To add to the standard quota of
uncertainties of a retiring officer, I have been trying to renovate my house to
make it livable. It was empty for quite some time. It is no point trying to
explain the hazards and the frustration of such an activity to someone who has
not undertaken such an expedition himself. There are so many liars, thugs and
swindlers in this line of business that it can easily turn you into a misanthrope.
All in all, my prospect in the near future looked like a perfectly scripted
plot for a black, neurotic drama! Anticlimactically, it is my date of retirement
that kept me buoyed up, gave me hope and sustenance. And when it actually came
it was such a relief! All the uncertainties did stare me in the face as it does
any one of us. The prospect of my house becoming livable had receded a few more
weeks into the future. But hell is a relative habitation. The comfort zone that
I seem to have left behind was no comfort for me given that so many knives were
out for me and danger seemed to be lurking at every corner.
So
much has happened in the dying years of my service, so many distressing things-vilification,
show cause, disciplinary proceeding, supersession, a complaint case and much
more- that they remind me of
Lenin’s famous remark about politics, “There are decades when nothing happens;
and there are weeks when decades happen." It was only God’s infinite grace
that I survived several attempts to frame me up in order to harm me in my
career and ruin my reputation.

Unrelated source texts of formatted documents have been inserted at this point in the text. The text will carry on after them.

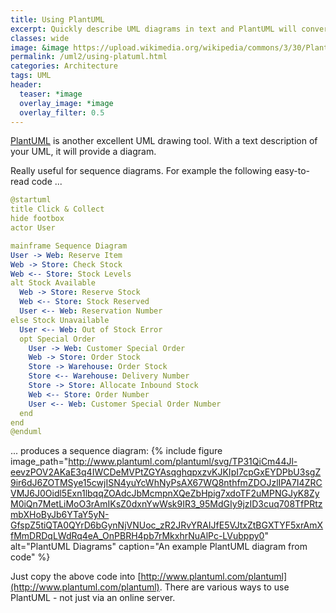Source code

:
 ```yaml
---
title: Using PlantUML
excerpt: Quickly describe UML diagrams in text and PlantUML will convert them into diagrams.
classes: wide
image: &image https://upload.wikimedia.org/wikipedia/commons/3/30/Plantuml_Logo.svg
permalink: /uml2/using-platuml.html
categories: Architecture
tags: UML
header:
  teaser: *image
  overlay_image: *image
  overlay_filter: 0.5
---
```

[PlantUML](https://plantuml.com/) is another excellent UML drawing tool. With a text description of your UML, it will provide a diagram.

Really useful for sequence diagrams. For example the following easy-to-read code ...
```yaml
@startuml
title Click & Collect
hide footbox
actor User

mainframe Sequence Diagram
User -> Web: Reserve Item
Web -> Store: Check Stock
Web <-- Store: Stock Levels
alt Stock Available
  Web -> Store: Reserve Stock
  Web <-- Store: Stock Reserved
  User <-- Web: Reservation Number
else Stock Unavailable
  User <-- Web: Out of Stock Error
  opt Special Order
    User -> Web: Customer Special Order
    Web -> Store: Order Stock
    Store -> Warehouse: Order Stock
    Store <-- Warehouse: Delivery Number
    Store -> Store: Allocate Inbound Stock
    Web <-- Store: Order Number
    User <-- Web: Customer Special Order Number
  end
end
@enduml
```
... produces a sequence diagram:
{% include figure image_path="http://www.plantuml.com/plantuml/svg/TP31QiCm44Jl-eevzPOV2AKaE3q4IWCDeMVPtZGYAsqghqpxzvKJKIpI7cpGxEYDPbU3sgZ9ir6dJ6ZOTMSye15cwjISN4yuYcWhNyPsAX67WQ8nthfmZDOJzlIPA7I4ZRCVMJ6J0Oidl5Exn1lbqqZOAdcJbMcmpnXQeZbHpig7xdoTF2uMPNGJyK8ZyM0iQn7MetLiMoO3rAmIKsZ0dxnYwWsk9IR3_95MdGIy9jzID3cuq708TfPRtzmbXHoByJb6YTaY5yN-GfspZ5tiQTA0QYrD6bGynNjVNUoc_zR2JRvYRAIJfE5VJtxZtBGXTYF5xrAmXfMmDRDqLWdRq4eA_OnPBRH4pb7rMkxhrNuAlPc-LVubppy0" alt="PlantUML Diagrams" caption="An example PlantUML diagram from code" %}

Just copy the above code into [http://www.plantuml.com/plantuml](http://www.plantuml.com/plantuml). There are various ways to use PlantUML - not just via an online server.
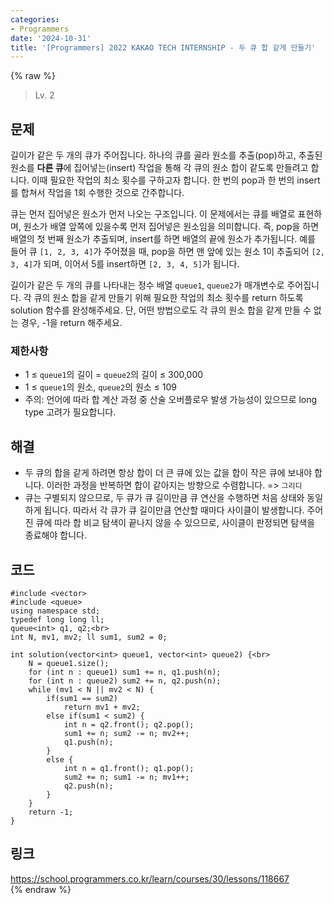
 ```yaml
---
categories:
- Programmers
date: '2024-10-31'
title: '[Programmers] 2022 KAKAO TECH INTERNSHIP - 두 큐 합 같게 만들기'
---
```


{% raw %}
> Lv. 2<br>

## 문제
길이가 같은 두 개의 큐가 주어집니다. 하나의 큐를 골라 원소를 추출(pop)하고, 추출된 원소를  **다른 큐**에 집어넣는(insert) 작업을 통해 각 큐의 원소 합이 같도록 만들려고 합니다. 이때 필요한 작업의 최소 횟수를 구하고자 합니다. 한 번의 pop과 한 번의 insert를 합쳐서 작업을 1회 수행한 것으로 간주합니다.

큐는 먼저 집어넣은 원소가 먼저 나오는 구조입니다. 이 문제에서는 큐를 배열로 표현하며, 원소가 배열 앞쪽에 있을수록 먼저 집어넣은 원소임을 의미합니다. 즉, pop을 하면 배열의 첫 번째 원소가 추출되며, insert를 하면 배열의 끝에 원소가 추가됩니다. 예를 들어 큐  `[1, 2, 3, 4]`가 주어졌을 때, pop을 하면 맨 앞에 있는 원소 1이 추출되어  `[2, 3, 4]`가 되며, 이어서 5를 insert하면  `[2, 3, 4, 5]`가 됩니다.

길이가 같은 두 개의 큐를 나타내는 정수 배열  `queue1`,  `queue2`가 매개변수로 주어집니다. 각 큐의 원소 합을 같게 만들기 위해 필요한 작업의 최소 횟수를 return 하도록 solution 함수를 완성해주세요. 단, 어떤 방법으로도 각 큐의 원소 합을 같게 만들 수 없는 경우, -1을 return 해주세요.

### 제한사항

-   1 ≤  `queue1`의 길이 =  `queue2`의 길이 ≤ 300,000
-   1 ≤  `queue1`의 원소,  `queue2`의 원소 ≤ 109
-   주의: 언어에 따라 합 계산 과정 중 산술 오버플로우 발생 가능성이 있으므로 long type 고려가 필요합니다.

## 해결
- 두 큐의 합을 같게 하려면 항상 합이 더 큰 큐에 있는 값을 합이 작은 큐에 보내야 합니다. 이러한 과정을 반복하면 합이 같아지는 방향으로 수렴합니다. => `그리디`<br>
- 큐는 구별되지 않으므로, 두 큐가 큐 길이만큼 큐 연산을 수행하면 처음 상태와 동일하게 됩니다. 따라서 각 큐가 큐 길이만큼 연산할 때마다 사이클이 발생합니다. 주어진 큐에 따라 합 비교 탐색이 끝나지 않을 수 있으므로, 사이클이 판정되면 탐색을 종료해야 합니다.

## 코드
```
#include <vector>
#include <queue>
using namespace std;
typedef long long ll;
queue<int> q1, q2;<br>
int N, mv1, mv2; ll sum1, sum2 = 0;

int solution(vector<int> queue1, vector<int> queue2) {<br>
    N = queue1.size();
    for (int n : queue1) sum1 += n, q1.push(n);
    for (int n : queue2) sum2 += n, q2.push(n);
    while (mv1 < N || mv2 < N) {
        if(sum1 == sum2)
            return mv1 + mv2;
        else if(sum1 < sum2) {
            int n = q2.front(); q2.pop();
            sum1 += n; sum2 -= n; mv2++;
            q1.push(n);
        }
        else {
            int n = q1.front(); q1.pop();
            sum2 += n; sum1 -= n; mv1++;
            q2.push(n);
        }
    }
    return -1;
}
```

## 링크
https://school.programmers.co.kr/learn/courses/30/lessons/118667<br>
{% endraw %}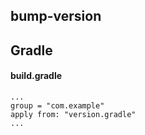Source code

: bump-version
----

## Gradle

#### build.gradle
```
...
group = "com.example"
apply from: "version.gradle"
...
```
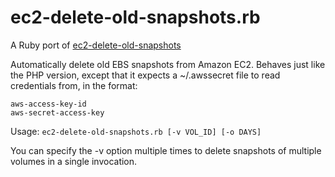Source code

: # ec2-delete-old-snapshots.rb

A Ruby port of [ec2-delete-old-snapshots](http://code.google.com/p/ec2-delete-old-snapshots/)

Automatically delete old EBS snapshots from Amazon EC2.  Behaves just like the PHP version, except that it expects
a ~/.awssecret file to read credentials from, in the format:

```
aws-access-key-id
aws-secret-access-key
```

Usage: `ec2-delete-old-snapshots.rb [-v VOL_ID] [-o DAYS]`

You can specify the -v option multiple times to delete snapshots of multiple volumes in a
single invocation.
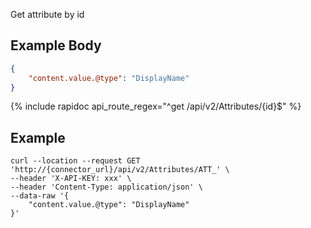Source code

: Get attribute by id

## Example Body

```json
{
    "content.value.@type": "DisplayName"
}
```

{% include rapidoc api_route_regex="^get /api/v2/Attributes/{id}$" %}

## Example 

```shell
curl --location --request GET 'http://{connector_url}/api/v2/Attributes/ATT_' \
--header 'X-API-KEY: xxx' \
--header 'Content-Type: application/json' \
--data-raw '{
    "content.value.@type": "DisplayName"
}'
```
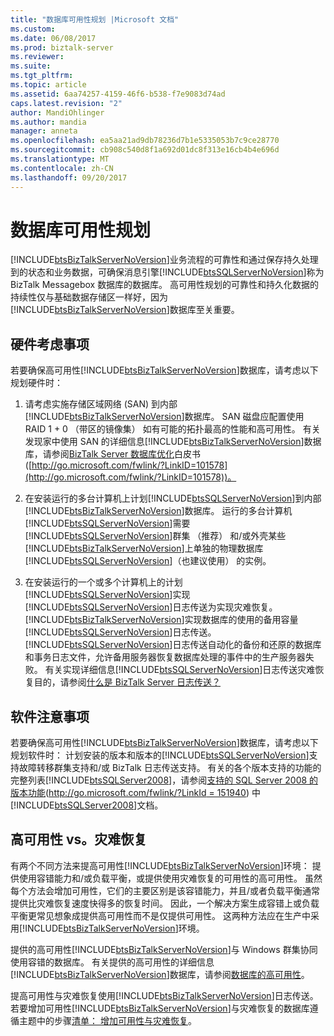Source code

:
 ```yaml
---
title: "数据库可用性规划 |Microsoft 文档"
ms.custom: 
ms.date: 06/08/2017
ms.prod: biztalk-server
ms.reviewer: 
ms.suite: 
ms.tgt_pltfrm: 
ms.topic: article
ms.assetid: 6aa74257-4159-46f6-b538-f7e9083d74ad
caps.latest.revision: "2"
author: MandiOhlinger
ms.author: mandia
manager: anneta
ms.openlocfilehash: ea5aa21ad9db78236d7b1e5335053b7c9ce28770
ms.sourcegitcommit: cb908c540d8f1a692d01dc8f313e16cb4b4e696d
ms.translationtype: MT
ms.contentlocale: zh-CN
ms.lasthandoff: 09/20/2017
---
```

# <a name="planning-for-database-availability"></a>数据库可用性规划
[!INCLUDE[btsBizTalkServerNoVersion](../includes/btsbiztalkservernoversion-md.md)]业务流程的可靠性和通过保存持久处理到的状态和业务数据，可确保消息引擎[!INCLUDE[btsSQLServerNoVersion](../includes/btssqlservernoversion-md.md)]称为 BizTalk Messagebox 数据库的数据库。 高可用性规划的可靠性和持久化数据的持续性仅与基础数据存储区一样好，因为[!INCLUDE[btsBizTalkServerNoVersion](../includes/btsbiztalkservernoversion-md.md)]数据库至关重要。  
  
## <a name="hardware-considerations"></a>硬件考虑事项  
 若要确保高可用性[!INCLUDE[btsBizTalkServerNoVersion](../includes/btsbiztalkservernoversion-md.md)]数据库，请考虑以下规划硬件时：  
  
1.  请考虑实施存储区域网络 (SAN) 到内部[!INCLUDE[btsBizTalkServerNoVersion](../includes/btsbiztalkservernoversion-md.md)]数据库。 SAN 磁盘应配置使用 RAID 1 + 0 （带区的镜像集） 如有可能的拓扑最高的性能和高可用性。 有关发现家中使用 SAN 的详细信息[!INCLUDE[btsBizTalkServerNoVersion](../includes/btsbiztalkservernoversion-md.md)]数据库，请参阅[BizTalk Server 数据库优化](http://go.microsoft.com/fwlink/?LinkID=101578)白皮书 ([http://go.microsoft.com/fwlink/?LinkID=101578](http://go.microsoft.com/fwlink/?LinkID=101578))。  
  
2.  在安装运行的多台计算机上计划[!INCLUDE[btsSQLServerNoVersion](../includes/btssqlservernoversion-md.md)]到内部[!INCLUDE[btsBizTalkServerNoVersion](../includes/btsbiztalkservernoversion-md.md)]数据库。 运行的多台计算机[!INCLUDE[btsSQLServerNoVersion](../includes/btssqlservernoversion-md.md)]需要[!INCLUDE[btsSQLServerNoVersion](../includes/btssqlservernoversion-md.md)]群集 （推荐） 和/或外壳某些[!INCLUDE[btsBizTalkServerNoVersion](../includes/btsbiztalkservernoversion-md.md)]上单独的物理数据库[!INCLUDE[btsSQLServerNoVersion](../includes/btssqlservernoversion-md.md)]（也建议使用） 的实例。  
  
3.  在安装运行的一个或多个计算机上的计划[!INCLUDE[btsSQLServerNoVersion](../includes/btssqlservernoversion-md.md)]实现[!INCLUDE[btsSQLServerNoVersion](../includes/btssqlservernoversion-md.md)]日志传送为实现灾难恢复。 [!INCLUDE[btsBizTalkServerNoVersion](../includes/btsbiztalkservernoversion-md.md)]实现数据库的使用的备用容量[!INCLUDE[btsSQLServerNoVersion](../includes/btssqlservernoversion-md.md)]日志传送。 [!INCLUDE[btsSQLServerNoVersion](../includes/btssqlservernoversion-md.md)]日志传送自动化的备份和还原的数据库和事务日志文件，允许备用服务器恢复数据库处理的事件中的生产服务器失败。 有关实现详细信息[!INCLUDE[btsSQLServerNoVersion](../includes/btssqlservernoversion-md.md)]日志传送灾难恢复目的，请参阅[什么是 BizTalk Server 日志传送？](../technical-guides/what-is-biztalk-server-log-shipping.md)  
  
## <a name="software-considerations"></a>软件注意事项  
 若要确保高可用性[!INCLUDE[btsBizTalkServerNoVersion](../includes/btsbiztalkservernoversion-md.md)]数据库，请考虑以下规划软件时： 计划安装的版本和版本的[!INCLUDE[btsSQLServerNoVersion](../includes/btssqlservernoversion-md.md)]支持故障转移群集支持和/或 BizTalk 日志传送支持。 有关的各个版本支持的功能的完整列表[!INCLUDE[btsSQLServer2008](../includes/btssqlserver2008-md.md)]，请参阅[支持的 SQL Server 2008 的版本功能](http://go.microsoft.com/fwlink/?LinkId=151940)([http://go.microsoft.com/fwlink/?LinkId = 151940](http://go.microsoft.com/fwlink/?LinkId=151940)) 中[!INCLUDE[btsSQLServer2008](../includes/btssqlserver2008-md.md)]文档。  
  
## <a name="high-availability-vs-disaster-recovery"></a>高可用性 vs。灾难恢复  
 有两个不同方法来提高可用性[!INCLUDE[btsBizTalkServerNoVersion](../includes/btsbiztalkservernoversion-md.md)]环境： 提供使用容错能力和/或负载平衡，或提供使用灾难恢复的可用性的高可用性。 虽然每个方法会增加可用性，它们的主要区别是该容错能力，并且/或者负载平衡通常提供比灾难恢复速度快得多的恢复时间。 因此，一个解决方案生成容错上或负载平衡更常见想象成提供高可用性而不是仅提供可用性。 这两种方法应在生产中采用[!INCLUDE[btsBizTalkServerNoVersion](../includes/btsbiztalkservernoversion-md.md)]环境。  
  
 提供的高可用性[!INCLUDE[btsBizTalkServerNoVersion](../includes/btsbiztalkservernoversion-md.md)]与 Windows 群集协同使用容错的数据库。 有关提供的高可用性的详细信息[!INCLUDE[btsBizTalkServerNoVersion](../includes/btsbiztalkservernoversion-md.md)]数据库，请参阅[数据库的高可用性](../technical-guides/high-availability-for-databases.md)。  
  
 提高可用性与灾难恢复使用[!INCLUDE[btsBizTalkServerNoVersion](../includes/btsbiztalkservernoversion-md.md)]日志传送。 若要增加可用性[!INCLUDE[btsBizTalkServerNoVersion](../includes/btsbiztalkservernoversion-md.md)]与灾难恢复的数据库遵循主题中的步骤[清单： 增加可用性与灾难恢复](../technical-guides/checklist-increasing-availability-with-disaster-recovery.md)。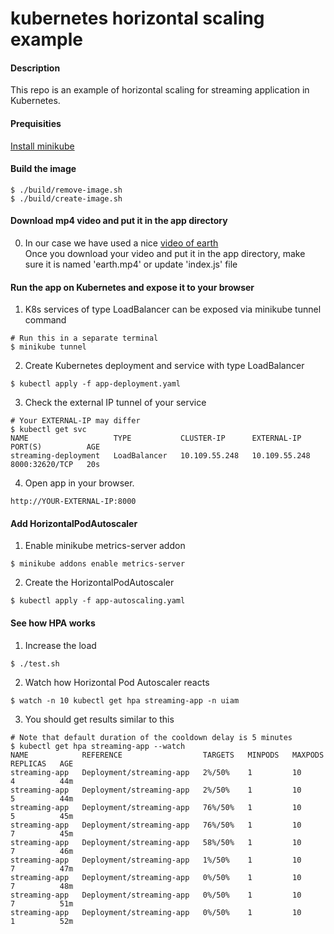 # kubernetes horizontal scaling example
#### Description
This repo is an example of horizontal scaling for streaming application in Kubernetes.

#### Prequisities
[Install minikube](https://minikube.sigs.k8s.io/docs/start/)

#### Build the image
```shell
$ ./build/remove-image.sh
$ ./build/create-image.sh
```

#### Download mp4 video and put it in the app directory
0. In our case we have used a nice [video of earth](https://pixabay.com/videos/world-earth-nasa-planet-globe-2/)  
Once you download your video and put it in the app directory, make sure it is named 'earth.mp4' or update 'index.js' file
#### Run the app on Kubernetes and expose it to your browser
1. K8s services of type LoadBalancer can be exposed via minikube tunnel command
```shell
# Run this in a separate terminal
$ minikube tunnel
```
2. Create Kubernetes deployment and service with type LoadBalancer
```shell
$ kubectl apply -f app-deployment.yaml
```
3. Check the external IP tunnel of your service
```shell
# Your EXTERNAL-IP may differ
$ kubectl get svc
NAME                   TYPE           CLUSTER-IP      EXTERNAL-IP   PORT(S)          AGE
streaming-deployment   LoadBalancer   10.109.55.248   10.109.55.248 8000:32620/TCP   20s
```
4. Open app in your browser.
```shell
http://YOUR-EXTERNAL-IP:8000
```

#### Add HorizontalPodAutoscaler
1. Enable minikube metrics-server addon
```shell
$ minikube addons enable metrics-server
```
2. Create the HorizontalPodAutoscaler
```shell
$ kubectl apply -f app-autoscaling.yaml
```

#### See how HPA works
1. Increase the load
```shell
$ ./test.sh
```
2. Watch how Horizontal Pod Autoscaler reacts
```shell
$ watch -n 10 kubectl get hpa streaming-app -n uiam
```
3. You should get results similar to this
```shell
# Note that default duration of the cooldown delay is 5 minutes
$ kubectl get hpa streaming-app --watch
NAME            REFERENCE                  TARGETS   MINPODS   MAXPODS   REPLICAS   AGE
streaming-app   Deployment/streaming-app   2%/50%    1         10        4          44m
streaming-app   Deployment/streaming-app   2%/50%    1         10        5          44m
streaming-app   Deployment/streaming-app   76%/50%   1         10        5          45m
streaming-app   Deployment/streaming-app   76%/50%   1         10        7          45m
streaming-app   Deployment/streaming-app   58%/50%   1         10        7          46m
streaming-app   Deployment/streaming-app   1%/50%    1         10        7          47m
streaming-app   Deployment/streaming-app   0%/50%    1         10        7          48m
streaming-app   Deployment/streaming-app   0%/50%    1         10        7          51m
streaming-app   Deployment/streaming-app   0%/50%    1         10        1          52m
```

I have never considered the denial of
opportunities, postings, medals, etc as acts of disfavour because the
government giveth and the government taketh away. (For the record, I was overlooked
for the post of DGP on four occasions and I have retired in a lower grade of
pay than officers four years my junior. I never even made a grievance of it.) But
my reputation is not a matter of an executive fiat, or a government
notification; it has been hard earned and paid for in hard currency of an
unwavering faith in the values of probity in public life. The worst thing is
that on every occasion personal malice was dressed up as considered government
decision. Since an officer cannot challenge every order
in a court of law, the government can play havoc with his life and career. I
felt like the French philosopher who spoke during disturbingly
unsettled times in France,
“If today I
were to be accused of having stolen the Church of Notre Dame I would have no
option but to run away from France.”
Now that I am past the hump all these precious years of my life which vaguely
leaked away in worries and anxieties seem but like a transient twitch. I am in
a celebratory mood reveling in my migration from the ranks of Helots – Helots
were a class of people halfway between slaves and citizens in ancient Sparta-to
that of an independent citizen. This freedom is worth years of the lives of any
number of tongue tied, terrorized and fear stricken civil servants. Like any
liberated serf I am going to exploit to the utmost my freedom to speak my mind.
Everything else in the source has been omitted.